COURRIER DES LIBERTÉS SOCIALES
JEUDI 13 JUIN 2002
SUR UN CERTAIN COMPLEXE D'AZINCOURT
Les hommes de l'État sont très forts en France pour ruiner l'uvre des individus.
Le podosphère n'est qu'un jeu. Et le premier commentaire qu'il nous semble appeler porterait plutôt sur l'inflation des passions autour des récents déboires de l'équipe nationale française. On se souvient certes qu'en 1998, ses succès avaient été instrumentalisés. On en avait fait une sorte d'Austerlitz de la cohabitation politique et du brassage des cultures.
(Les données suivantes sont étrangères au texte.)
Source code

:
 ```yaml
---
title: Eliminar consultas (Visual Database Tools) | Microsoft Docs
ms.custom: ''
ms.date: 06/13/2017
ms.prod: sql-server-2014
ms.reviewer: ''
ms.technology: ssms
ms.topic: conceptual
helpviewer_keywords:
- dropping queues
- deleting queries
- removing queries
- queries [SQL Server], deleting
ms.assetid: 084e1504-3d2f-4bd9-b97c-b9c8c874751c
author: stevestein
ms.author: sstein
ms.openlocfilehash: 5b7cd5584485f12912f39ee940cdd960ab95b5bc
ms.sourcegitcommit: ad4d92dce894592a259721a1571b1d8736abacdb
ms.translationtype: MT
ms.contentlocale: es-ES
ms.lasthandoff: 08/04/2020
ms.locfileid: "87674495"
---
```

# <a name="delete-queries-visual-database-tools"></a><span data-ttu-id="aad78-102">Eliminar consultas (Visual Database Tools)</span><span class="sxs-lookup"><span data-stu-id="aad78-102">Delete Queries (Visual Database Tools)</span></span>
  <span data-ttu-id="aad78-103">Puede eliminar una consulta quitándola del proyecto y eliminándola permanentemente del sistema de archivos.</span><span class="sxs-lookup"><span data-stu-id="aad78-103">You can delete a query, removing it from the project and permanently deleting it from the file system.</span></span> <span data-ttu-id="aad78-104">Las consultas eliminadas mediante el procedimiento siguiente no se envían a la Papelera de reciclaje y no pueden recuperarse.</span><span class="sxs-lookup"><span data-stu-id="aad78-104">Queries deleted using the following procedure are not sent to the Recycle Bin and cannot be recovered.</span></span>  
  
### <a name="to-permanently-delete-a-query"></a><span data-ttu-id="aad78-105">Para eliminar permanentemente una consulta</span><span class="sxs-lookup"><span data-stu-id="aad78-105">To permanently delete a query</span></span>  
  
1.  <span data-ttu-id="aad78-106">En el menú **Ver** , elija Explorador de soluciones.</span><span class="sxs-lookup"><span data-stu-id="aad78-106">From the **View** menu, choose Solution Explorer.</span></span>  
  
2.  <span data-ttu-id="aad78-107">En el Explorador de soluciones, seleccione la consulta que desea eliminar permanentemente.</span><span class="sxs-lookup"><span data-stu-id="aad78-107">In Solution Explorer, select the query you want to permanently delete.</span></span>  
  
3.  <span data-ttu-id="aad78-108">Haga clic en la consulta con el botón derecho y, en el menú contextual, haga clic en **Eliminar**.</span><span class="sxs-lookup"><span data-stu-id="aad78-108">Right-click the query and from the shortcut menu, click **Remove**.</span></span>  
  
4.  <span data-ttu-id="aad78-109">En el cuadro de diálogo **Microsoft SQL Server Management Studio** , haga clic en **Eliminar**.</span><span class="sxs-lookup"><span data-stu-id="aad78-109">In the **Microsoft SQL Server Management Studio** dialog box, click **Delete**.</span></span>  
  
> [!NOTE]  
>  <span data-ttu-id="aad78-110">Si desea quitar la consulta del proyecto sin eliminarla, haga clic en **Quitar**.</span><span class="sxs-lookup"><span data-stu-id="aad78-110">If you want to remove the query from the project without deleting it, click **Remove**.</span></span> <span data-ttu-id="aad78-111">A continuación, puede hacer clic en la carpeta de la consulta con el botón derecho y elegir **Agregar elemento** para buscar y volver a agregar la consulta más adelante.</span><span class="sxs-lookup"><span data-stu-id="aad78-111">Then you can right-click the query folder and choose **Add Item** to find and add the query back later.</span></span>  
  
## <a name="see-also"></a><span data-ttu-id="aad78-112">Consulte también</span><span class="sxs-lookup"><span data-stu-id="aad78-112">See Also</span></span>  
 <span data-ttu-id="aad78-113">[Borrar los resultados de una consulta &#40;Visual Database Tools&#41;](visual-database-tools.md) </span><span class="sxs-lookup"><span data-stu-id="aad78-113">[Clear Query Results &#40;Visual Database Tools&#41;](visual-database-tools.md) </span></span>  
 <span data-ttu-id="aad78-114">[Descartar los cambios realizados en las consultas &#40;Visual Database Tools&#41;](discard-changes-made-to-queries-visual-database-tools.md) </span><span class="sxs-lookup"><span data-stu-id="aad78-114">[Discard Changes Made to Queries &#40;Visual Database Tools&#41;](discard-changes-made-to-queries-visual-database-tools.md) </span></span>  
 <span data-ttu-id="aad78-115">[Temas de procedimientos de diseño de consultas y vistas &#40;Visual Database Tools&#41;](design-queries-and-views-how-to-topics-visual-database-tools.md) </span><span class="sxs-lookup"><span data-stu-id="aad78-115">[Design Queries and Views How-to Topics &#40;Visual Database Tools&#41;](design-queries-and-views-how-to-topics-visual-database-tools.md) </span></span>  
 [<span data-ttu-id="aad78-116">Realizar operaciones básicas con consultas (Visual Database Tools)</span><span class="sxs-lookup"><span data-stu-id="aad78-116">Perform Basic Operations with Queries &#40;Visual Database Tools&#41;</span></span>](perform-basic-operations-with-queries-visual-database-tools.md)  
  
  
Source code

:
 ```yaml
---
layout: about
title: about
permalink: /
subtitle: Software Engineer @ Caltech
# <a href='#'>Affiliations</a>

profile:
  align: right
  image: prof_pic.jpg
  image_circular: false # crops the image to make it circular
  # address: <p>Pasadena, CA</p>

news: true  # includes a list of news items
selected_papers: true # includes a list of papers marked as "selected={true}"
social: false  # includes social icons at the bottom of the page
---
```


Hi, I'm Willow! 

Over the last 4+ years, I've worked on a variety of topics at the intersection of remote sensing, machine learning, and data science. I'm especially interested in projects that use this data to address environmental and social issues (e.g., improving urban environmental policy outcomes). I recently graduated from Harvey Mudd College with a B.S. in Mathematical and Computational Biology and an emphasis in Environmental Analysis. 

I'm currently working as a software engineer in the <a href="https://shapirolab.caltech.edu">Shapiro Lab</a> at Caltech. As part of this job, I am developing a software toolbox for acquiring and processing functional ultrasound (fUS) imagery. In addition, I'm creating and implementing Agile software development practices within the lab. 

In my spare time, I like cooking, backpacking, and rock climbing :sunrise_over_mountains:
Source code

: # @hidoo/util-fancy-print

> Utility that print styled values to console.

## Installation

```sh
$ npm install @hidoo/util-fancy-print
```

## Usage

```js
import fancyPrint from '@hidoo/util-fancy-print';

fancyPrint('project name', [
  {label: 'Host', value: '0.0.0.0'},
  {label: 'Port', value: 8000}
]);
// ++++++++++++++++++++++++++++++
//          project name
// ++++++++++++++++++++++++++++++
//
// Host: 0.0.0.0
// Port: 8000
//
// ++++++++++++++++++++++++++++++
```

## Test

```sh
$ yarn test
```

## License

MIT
Les couleurs du drapeau national seraient joyeusement modifiées et aucun sang impur n'abreuverait plus les sillons de la Marseillaise.
Et puis les recettes publicitaires se sont amoncelées : le simple maillot de l'équipe de France est un espace publicitaire évalué à 2,3 millions d'euros ; le joueur fétiche de l'équipe de France est le mieux rémunéré du monde (13,6 millions d'euros de revenus), les analystes financiers guettent la corrélation entre le cours de l'action TF1 et la performance de l'équipe, etc.
Et tout cela est aussi, bien sûr, une excellente affaire pour le fisc français.
Et puis on a abusé de la consommation publique de victoires qui s'effilochaient.
Et puis Waterloo succède à Austerlitz.
Pour ma part, très satisfait, en revanche, des succès de la seule équipe de France qui m'intéresse, celle de rugby bien sûr, je m'en tiendrais volontiers là, si la surabondance des échos médiatiques depuis 48 heures, excédant les limites de mon indifférence, n'obligeait à s'interroger sur un certain complexe d'Azincourt.
Tout a été dit sur cet immense désastre de la féodalité française à l'aube du XVe siècle : 50 000 chevaliers écrasés et massacrés par 15 000 manants ! Par son immortel "Henry V", William Shakespeare a contribué à cette imprégnation de la Mémoire de son immense génie, plus qu'aucun historien n'y parviendra jamais. L'ambition d'un prince aventurier conquérant d'un côté, de l'autre, l'arrogance, la suffisance, l'incompétence d'une Cour désunie, la honte définitive d'une défaite inexplicable.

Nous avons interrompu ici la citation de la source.